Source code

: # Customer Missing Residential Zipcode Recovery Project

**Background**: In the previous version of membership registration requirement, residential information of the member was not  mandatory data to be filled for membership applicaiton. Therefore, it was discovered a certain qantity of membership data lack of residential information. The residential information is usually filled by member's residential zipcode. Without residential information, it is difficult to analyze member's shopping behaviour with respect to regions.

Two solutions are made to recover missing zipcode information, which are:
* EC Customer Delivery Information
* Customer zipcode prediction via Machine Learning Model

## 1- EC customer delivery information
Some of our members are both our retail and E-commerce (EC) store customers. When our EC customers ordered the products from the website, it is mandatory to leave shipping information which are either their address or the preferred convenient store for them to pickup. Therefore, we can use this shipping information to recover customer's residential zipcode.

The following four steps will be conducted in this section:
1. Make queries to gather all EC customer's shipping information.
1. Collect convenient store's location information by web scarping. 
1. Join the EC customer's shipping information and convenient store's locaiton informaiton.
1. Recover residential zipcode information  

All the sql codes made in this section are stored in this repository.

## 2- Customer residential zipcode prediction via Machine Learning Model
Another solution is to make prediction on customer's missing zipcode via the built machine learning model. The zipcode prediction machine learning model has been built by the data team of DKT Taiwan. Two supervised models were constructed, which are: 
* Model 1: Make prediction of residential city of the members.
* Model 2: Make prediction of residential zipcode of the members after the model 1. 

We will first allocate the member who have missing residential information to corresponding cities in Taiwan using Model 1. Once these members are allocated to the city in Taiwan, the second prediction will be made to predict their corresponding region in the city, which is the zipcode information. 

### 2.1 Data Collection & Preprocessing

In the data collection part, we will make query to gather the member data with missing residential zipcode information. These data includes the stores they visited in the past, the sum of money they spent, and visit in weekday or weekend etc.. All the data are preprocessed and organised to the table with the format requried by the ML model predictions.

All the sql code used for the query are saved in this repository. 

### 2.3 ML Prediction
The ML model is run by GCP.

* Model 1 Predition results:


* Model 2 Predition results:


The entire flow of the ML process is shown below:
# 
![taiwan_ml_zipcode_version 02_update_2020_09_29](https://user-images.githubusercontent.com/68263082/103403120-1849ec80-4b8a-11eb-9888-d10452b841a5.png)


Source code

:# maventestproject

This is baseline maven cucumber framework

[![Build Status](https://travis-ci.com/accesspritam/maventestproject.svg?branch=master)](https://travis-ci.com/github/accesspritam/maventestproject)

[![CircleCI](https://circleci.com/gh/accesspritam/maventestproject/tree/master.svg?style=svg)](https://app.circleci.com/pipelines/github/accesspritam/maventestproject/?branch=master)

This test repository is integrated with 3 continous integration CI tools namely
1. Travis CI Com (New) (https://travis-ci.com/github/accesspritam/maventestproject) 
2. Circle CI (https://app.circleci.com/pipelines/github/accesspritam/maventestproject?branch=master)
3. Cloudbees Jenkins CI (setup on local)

■ **WHAT TO WORK ON**
All lines above from the one with "1. Collect convenient" to the one with "We will first", inclusive, should be copied exactly, and no other lines.

■ **WRITTEN RESPONSE**
1. Collect convenient store's location information by web scarping. 
1. Join the EC customer's shipping information and convenient store's locaiton informaiton.
1. Recover residential zipcode information  

All the sql codes made in this section are stored in this repository.

## 2- Customer residential zipcode prediction via Machine Learning Model
Another solution is to make prediction on customer's missing zipcode via the built machine learning model. The zipcode prediction machine learning model has been built by the data team of DKT Taiwan. Two supervised models were constructed, which are: 
* Model 1: Make prediction of residential city of the members.
* Model 2: Make prediction of residential zipcode of the members after the model 1. 

We will first allocate the member who have missing residential information to corresponding cities in Taiwan using Model 1. Once these members are allocated to the city in Taiwan, the second prediction will be made to predict their corresponding region in the city, which is the zipcode information. 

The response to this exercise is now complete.